Sukanya Kulkarni Mone (née Kulkarni; born 23 December 1968) is an Indian actress known for her work in Marathi and Hindi cinema, television, and theatre, and is widely regarded as one of the most respected figures in Marathi entertainment. With a career spanning over three decades, she has been acclaimed for her versatility and powerful portrayals of complex female characters across mediums. She has received numerous accolades, including three Maharashtra State Film Awards, a Karnataka State Film Awards, two Filmfare Awards Marathi, a Screen Award Marathi and a Zee Chitra Gaurav Puraskar.

Her artistic journey began on stage with the play Gauri Jhali Durga. She rose to national prominence for her role as Satyabati in Byomkesh Bakshi (1993–1997), and gained recognition in Marathi cinema with award-winning performances in Varsa Laxmicha (1994), Putravati (1996), Sarkarnama (1998) and the Kannada film Pathitha Pavani (1992).

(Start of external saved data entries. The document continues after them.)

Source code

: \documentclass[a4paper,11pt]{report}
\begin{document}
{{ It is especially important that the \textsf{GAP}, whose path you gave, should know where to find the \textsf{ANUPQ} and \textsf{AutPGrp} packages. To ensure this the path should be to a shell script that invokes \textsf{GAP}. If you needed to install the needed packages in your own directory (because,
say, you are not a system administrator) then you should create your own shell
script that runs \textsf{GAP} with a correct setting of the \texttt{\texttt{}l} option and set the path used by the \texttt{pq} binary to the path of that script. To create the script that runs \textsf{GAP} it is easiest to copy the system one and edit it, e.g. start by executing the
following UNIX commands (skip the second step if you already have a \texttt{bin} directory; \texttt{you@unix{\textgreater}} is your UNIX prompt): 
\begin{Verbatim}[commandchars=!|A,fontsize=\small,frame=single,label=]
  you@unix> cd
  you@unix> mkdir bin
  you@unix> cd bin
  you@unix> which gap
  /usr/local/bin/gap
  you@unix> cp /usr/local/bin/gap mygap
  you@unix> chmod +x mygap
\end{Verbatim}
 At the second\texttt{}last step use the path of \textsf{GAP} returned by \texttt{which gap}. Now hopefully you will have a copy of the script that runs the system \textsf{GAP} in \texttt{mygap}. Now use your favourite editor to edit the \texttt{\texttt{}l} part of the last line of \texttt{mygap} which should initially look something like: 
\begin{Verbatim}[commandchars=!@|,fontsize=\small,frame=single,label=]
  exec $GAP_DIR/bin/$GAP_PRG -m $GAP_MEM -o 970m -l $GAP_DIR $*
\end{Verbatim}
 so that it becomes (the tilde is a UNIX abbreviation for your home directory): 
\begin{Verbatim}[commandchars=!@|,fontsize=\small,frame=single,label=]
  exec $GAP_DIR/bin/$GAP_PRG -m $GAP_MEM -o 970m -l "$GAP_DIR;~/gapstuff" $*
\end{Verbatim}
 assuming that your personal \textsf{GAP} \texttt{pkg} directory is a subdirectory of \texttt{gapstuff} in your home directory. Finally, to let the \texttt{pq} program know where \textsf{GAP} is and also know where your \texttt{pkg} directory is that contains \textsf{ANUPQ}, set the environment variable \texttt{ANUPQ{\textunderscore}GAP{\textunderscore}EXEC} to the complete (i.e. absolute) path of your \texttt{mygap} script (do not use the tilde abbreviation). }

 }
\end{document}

She became a household name through memorable serials like Aabhalmaya, Julun Yeti Reshimgathi, and Ghadge & Suun. Alongside her screen work, she has had a prolific career in Marathi theatre, performing in acclaimed plays like Kusum Manohar Lele, Jhulwa, and Naagmandal. In recent years, she has starred in noted films like Ventilator (2016) and Baipan Bhari Deva (2023), both of which earned her nominations for the Filmfare Award for Best Supporting Actress.

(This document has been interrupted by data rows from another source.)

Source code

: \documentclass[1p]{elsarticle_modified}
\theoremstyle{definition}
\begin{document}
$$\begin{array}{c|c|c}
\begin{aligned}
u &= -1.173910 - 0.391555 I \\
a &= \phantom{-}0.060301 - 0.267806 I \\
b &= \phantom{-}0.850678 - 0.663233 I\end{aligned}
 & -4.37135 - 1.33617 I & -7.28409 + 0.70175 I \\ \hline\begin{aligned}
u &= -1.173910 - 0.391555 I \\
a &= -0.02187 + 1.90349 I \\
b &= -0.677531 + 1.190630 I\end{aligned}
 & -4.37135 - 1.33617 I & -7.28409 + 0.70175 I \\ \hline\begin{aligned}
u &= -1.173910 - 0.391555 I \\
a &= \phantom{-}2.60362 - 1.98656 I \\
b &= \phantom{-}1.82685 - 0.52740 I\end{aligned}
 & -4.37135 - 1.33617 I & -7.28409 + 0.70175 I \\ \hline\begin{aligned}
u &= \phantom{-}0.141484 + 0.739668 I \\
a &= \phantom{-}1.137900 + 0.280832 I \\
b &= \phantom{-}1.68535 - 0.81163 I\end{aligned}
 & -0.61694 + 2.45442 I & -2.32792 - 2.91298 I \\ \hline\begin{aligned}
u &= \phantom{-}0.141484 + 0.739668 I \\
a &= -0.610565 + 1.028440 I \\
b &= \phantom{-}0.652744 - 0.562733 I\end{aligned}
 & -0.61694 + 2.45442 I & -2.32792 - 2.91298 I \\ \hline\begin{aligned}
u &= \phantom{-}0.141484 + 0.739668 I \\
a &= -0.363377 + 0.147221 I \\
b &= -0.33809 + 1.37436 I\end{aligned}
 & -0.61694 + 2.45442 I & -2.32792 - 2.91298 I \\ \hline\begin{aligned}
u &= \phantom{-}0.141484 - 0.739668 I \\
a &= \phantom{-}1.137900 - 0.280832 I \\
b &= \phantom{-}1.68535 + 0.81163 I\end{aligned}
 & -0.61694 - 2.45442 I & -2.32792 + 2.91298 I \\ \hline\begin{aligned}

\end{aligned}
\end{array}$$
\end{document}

She is married to actor-director Sanjay Mone, with whom she has a daughter.

== Early life ==
Kulkarni, born on 23 December 1968 in Mumbai, Maharashtra, into a Marathi family, spent her early years in Dadar, completing her schooling at Balmohan Vidyamandir under the guidance of noted mentors Vidya Patwardhan and Sulabha Deshpande and later graduated from D. G. Ruparel College. During this period, she trained in Bharatanatyam under her gurus Sucheta Bhide Chapekar and Smita Sathe Mahajan, and made her theatrical debut with the play Gauri Jhali Durga, which marked the start of her acting journey.

== Career ==
Kulkarni made her screen debut in 1987 with a brief role in the Marathi comedy Premasathi Vattel Te, followed by a supporting role in K. Viswanath’s Hindi film Eeshwar (1989), where she played Anil Kapoor’s sister—a role she was offered on the recommendation of her mentor, Sulabha Deshpande. She went on to appear in Marathi films like Chambu Gabale (1989) and Eka Peksha Ek (1990), opposite Laxmikant Berde.

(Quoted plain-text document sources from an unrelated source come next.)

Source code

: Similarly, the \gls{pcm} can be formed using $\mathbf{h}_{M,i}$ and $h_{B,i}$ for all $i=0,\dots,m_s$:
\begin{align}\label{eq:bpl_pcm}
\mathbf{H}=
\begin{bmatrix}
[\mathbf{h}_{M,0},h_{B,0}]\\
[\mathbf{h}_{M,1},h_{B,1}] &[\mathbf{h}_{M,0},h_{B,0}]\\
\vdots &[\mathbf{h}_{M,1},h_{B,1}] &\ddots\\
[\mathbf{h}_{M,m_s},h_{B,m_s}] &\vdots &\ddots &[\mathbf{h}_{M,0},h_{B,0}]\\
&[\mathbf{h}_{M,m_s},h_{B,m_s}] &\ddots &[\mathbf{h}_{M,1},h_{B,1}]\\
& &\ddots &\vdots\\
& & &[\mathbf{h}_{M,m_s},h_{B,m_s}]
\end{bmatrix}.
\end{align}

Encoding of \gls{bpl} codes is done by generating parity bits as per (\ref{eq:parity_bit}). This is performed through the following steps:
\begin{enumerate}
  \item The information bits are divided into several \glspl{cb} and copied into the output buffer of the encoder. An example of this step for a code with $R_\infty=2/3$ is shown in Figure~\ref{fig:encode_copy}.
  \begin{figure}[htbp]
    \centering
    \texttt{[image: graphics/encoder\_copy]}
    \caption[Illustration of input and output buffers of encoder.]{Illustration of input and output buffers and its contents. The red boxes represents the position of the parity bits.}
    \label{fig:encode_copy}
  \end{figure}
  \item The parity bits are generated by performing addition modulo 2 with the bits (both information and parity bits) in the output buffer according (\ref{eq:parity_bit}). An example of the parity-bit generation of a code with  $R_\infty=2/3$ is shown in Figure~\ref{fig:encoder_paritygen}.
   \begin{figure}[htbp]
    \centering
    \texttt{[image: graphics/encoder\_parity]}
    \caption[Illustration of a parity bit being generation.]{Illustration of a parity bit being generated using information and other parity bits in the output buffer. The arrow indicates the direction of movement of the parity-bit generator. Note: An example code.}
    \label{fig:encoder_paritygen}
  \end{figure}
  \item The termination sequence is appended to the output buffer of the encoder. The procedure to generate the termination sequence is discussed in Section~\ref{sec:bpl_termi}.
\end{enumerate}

The early 1990s marked a pivotal phase in her career as she entered television with Vijaya Mehta's medical drama Lifeline (1991) on DD National, portraying a rape survivor. Her major breakthrough arrived with the iconic series Byomkesh Bakshi (1993–1997), directed by Basu Chatterjee. In this highly acclaimed show based on Sharadindu Bandyopadhyay’s novels, she portrayed Satyabati Bakshi, the wife of the titular detective (played by Rajit Kapur), which brought her widespread recognition.

In 1992, Kulkarni made her Kannada film debut in Aruna Raje’s Pathitha Pavani, her performance was well received and awarded the Karnataka State Film Award for Best Supporting Actress. That same year, she starred in the Marathi film Jagavegali Paij opposite Ajinkya Deo, playing a school teacher who sacrifices her love for his betterment, and also took on a negative role in Taichya Bangadya. Her major breakthrough in Marathi cinema came in 1994 with Varsa Laxmicha, where she portrayed a naïve, newlywed village woman, a performance that won her the Filmfare Award Marathi for Best Actress. That year, she also appeared in the popular television series Shanti, playing a young woman struggling with depression caused by the absence of her mother.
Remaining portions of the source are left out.